**WHAT YOU SHOULD DO**
Every entry must be transcribed exactly as written.

....................

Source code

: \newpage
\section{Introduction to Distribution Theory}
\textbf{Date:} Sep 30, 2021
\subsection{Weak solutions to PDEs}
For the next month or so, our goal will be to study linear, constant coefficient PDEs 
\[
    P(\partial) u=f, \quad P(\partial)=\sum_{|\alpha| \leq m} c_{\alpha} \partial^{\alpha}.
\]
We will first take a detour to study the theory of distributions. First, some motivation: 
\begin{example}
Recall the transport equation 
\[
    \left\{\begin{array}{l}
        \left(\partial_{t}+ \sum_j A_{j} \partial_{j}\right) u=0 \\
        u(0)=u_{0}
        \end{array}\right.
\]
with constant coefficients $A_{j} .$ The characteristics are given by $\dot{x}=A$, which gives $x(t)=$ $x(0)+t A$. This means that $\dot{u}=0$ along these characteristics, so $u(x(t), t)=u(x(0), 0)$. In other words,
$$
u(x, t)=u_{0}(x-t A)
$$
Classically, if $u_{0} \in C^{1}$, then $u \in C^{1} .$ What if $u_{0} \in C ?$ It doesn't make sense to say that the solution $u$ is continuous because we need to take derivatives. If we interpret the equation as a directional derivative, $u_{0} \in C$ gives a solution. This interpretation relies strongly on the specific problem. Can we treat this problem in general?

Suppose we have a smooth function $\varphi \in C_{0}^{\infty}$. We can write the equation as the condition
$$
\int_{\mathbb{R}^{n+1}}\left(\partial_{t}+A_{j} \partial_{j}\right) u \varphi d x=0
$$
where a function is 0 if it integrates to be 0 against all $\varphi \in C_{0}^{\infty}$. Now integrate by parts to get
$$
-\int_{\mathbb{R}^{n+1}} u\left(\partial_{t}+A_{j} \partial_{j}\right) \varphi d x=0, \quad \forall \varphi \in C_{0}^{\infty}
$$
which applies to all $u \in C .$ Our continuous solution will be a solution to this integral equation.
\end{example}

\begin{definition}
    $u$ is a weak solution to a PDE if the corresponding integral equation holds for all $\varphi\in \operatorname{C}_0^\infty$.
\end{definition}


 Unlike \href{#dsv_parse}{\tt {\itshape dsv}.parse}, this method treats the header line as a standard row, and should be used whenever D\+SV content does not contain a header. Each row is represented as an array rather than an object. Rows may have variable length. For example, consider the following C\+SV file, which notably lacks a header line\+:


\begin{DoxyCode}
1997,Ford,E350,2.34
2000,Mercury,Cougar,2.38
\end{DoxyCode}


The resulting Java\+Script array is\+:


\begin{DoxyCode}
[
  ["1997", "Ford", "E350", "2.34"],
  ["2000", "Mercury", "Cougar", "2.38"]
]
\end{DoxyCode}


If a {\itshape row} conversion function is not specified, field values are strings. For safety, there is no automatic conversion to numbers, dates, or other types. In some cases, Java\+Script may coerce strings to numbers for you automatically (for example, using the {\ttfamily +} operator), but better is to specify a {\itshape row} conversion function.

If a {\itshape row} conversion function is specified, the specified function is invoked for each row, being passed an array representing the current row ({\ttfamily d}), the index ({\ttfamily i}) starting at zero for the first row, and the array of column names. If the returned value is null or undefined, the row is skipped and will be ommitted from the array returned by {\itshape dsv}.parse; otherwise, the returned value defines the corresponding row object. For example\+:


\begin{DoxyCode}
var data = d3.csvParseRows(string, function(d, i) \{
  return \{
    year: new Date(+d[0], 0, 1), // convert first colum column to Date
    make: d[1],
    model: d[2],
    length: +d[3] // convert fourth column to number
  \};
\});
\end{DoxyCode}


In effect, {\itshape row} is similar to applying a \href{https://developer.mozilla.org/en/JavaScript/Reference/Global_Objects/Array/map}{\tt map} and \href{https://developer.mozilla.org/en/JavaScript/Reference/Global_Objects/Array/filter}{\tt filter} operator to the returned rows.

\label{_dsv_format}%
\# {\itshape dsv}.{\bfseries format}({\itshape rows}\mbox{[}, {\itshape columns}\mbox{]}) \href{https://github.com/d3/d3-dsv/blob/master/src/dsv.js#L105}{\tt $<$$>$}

....................

**EXPECTED ANSWER**
Source code

: \newpage
\section{Introduction to Distribution Theory}
\textbf{Date:} Sep 30, 2021
\subsection{Weak solutions to PDEs}
For the next month or so, our goal will be to study linear, constant coefficient PDEs 
\[
    P(\partial) u=f, \quad P(\partial)=\sum_{|\alpha| \leq m} c_{\alpha} \partial^{\alpha}.
\]
We will first take a detour to study the theory of distributions. First, some motivation: 
\begin{example}
Recall the transport equation 
\[
    \left\{\begin{array}{l}
        \left(\partial_{t}+ \sum_j A_{j} \partial_{j}\right) u=0 \\
        u(0)=u_{0}
        \end{array}\right.
\]
with constant coefficients $A_{j} .$ The characteristics are given by $\dot{x}=A$, which gives $x(t)=$ $x(0)+t A$. This means that $\dot{u}=0$ along these characteristics, so $u(x(t), t)=u(x(0), 0)$. In other words,
$$
u(x, t)=u_{0}(x-t A)
$$
Classically, if $u_{0} \in C^{1}$, then $u \in C^{1} .$ What if $u_{0} \in C ?$ It doesn't make sense to say that the solution $u$ is continuous because we need to take derivatives. If we interpret the equation as a directional derivative, $u_{0} \in C$ gives a solution. This interpretation relies strongly on the specific problem. Can we treat this problem in general?

Suppose we have a smooth function $\varphi \in C_{0}^{\infty}$. We can write the equation as the condition
$$
\int_{\mathbb{R}^{n+1}}\left(\partial_{t}+A_{j} \partial_{j}\right) u \varphi d x=0
$$
where a function is 0 if it integrates to be 0 against all $\varphi \in C_{0}^{\infty}$. Now integrate by parts to get
$$
-\int_{\mathbb{R}^{n+1}} u\left(\partial_{t}+A_{j} \partial_{j}\right) \varphi d x=0, \quad \forall \varphi \in C_{0}^{\infty}
$$
which applies to all $u \in C .$ Our continuous solution will be a solution to this integral equation.
\end{example}

\begin{definition}
    $u$ is a weak solution to a PDE if the corresponding integral equation holds for all $\varphi\in \operatorname{C}_0^\infty$.
\end{definition}


 Unlike \href{#dsv_parse}{\tt {\itshape dsv}.parse}, this method treats the header line as a standard row, and should be used whenever D\+SV content does not contain a header. Each row is represented as an array rather than an object. Rows may have variable length. For example, consider the following C\+SV file, which notably lacks a header line\+:


\begin{DoxyCode}
1997,Ford,E350,2.34
2000,Mercury,Cougar,2.38
\end{DoxyCode}


The resulting Java\+Script array is\+:


\begin{DoxyCode}
[
  ["1997", "Ford", "E350", "2.34"],
  ["2000", "Mercury", "Cougar", "2.38"]
]
\end{DoxyCode}


If a {\itshape row} conversion function is not specified, field values are strings. For safety, there is no automatic conversion to numbers, dates, or other types. In some cases, Java\+Script may coerce strings to numbers for you automatically (for example, using the {\ttfamily +} operator), but better is to specify a {\itshape row} conversion function.

If a {\itshape row} conversion function is specified, the specified function is invoked for each row, being passed an array representing the current row ({\ttfamily d}), the index ({\ttfamily i}) starting at zero for the first row, and the array of column names. If the returned value is null or undefined, the row is skipped and will be ommitted from the array returned by {\itshape dsv}.parse; otherwise, the returned value defines the corresponding row object. For example\+:


\begin{DoxyCode}
var data = d3.csvParseRows(string, function(d, i) \{
  return \{
    year: new Date(+d[0], 0, 1), // convert first colum column to Date
    make: d[1],
    model: d[2],
    length: +d[3] // convert fourth column to number
  \};
\});
\end{DoxyCode}


In effect, {\itshape row} is similar to applying a \href{https://developer.mozilla.org/en/JavaScript/Reference/Global_Objects/Array/map}{\tt map} and \href{https://developer.mozilla.org/en/JavaScript/Reference/Global_Objects/Array/filter}{\tt filter} operator to the returned rows.

\label{_dsv_format}%
\# {\itshape dsv}.{\bfseries format}({\itshape rows}\mbox{[}, {\itshape columns}\mbox{]}) \href{https://github.com/d3/d3-dsv/blob/master/src/dsv.js#L105}{\tt $<$$>$}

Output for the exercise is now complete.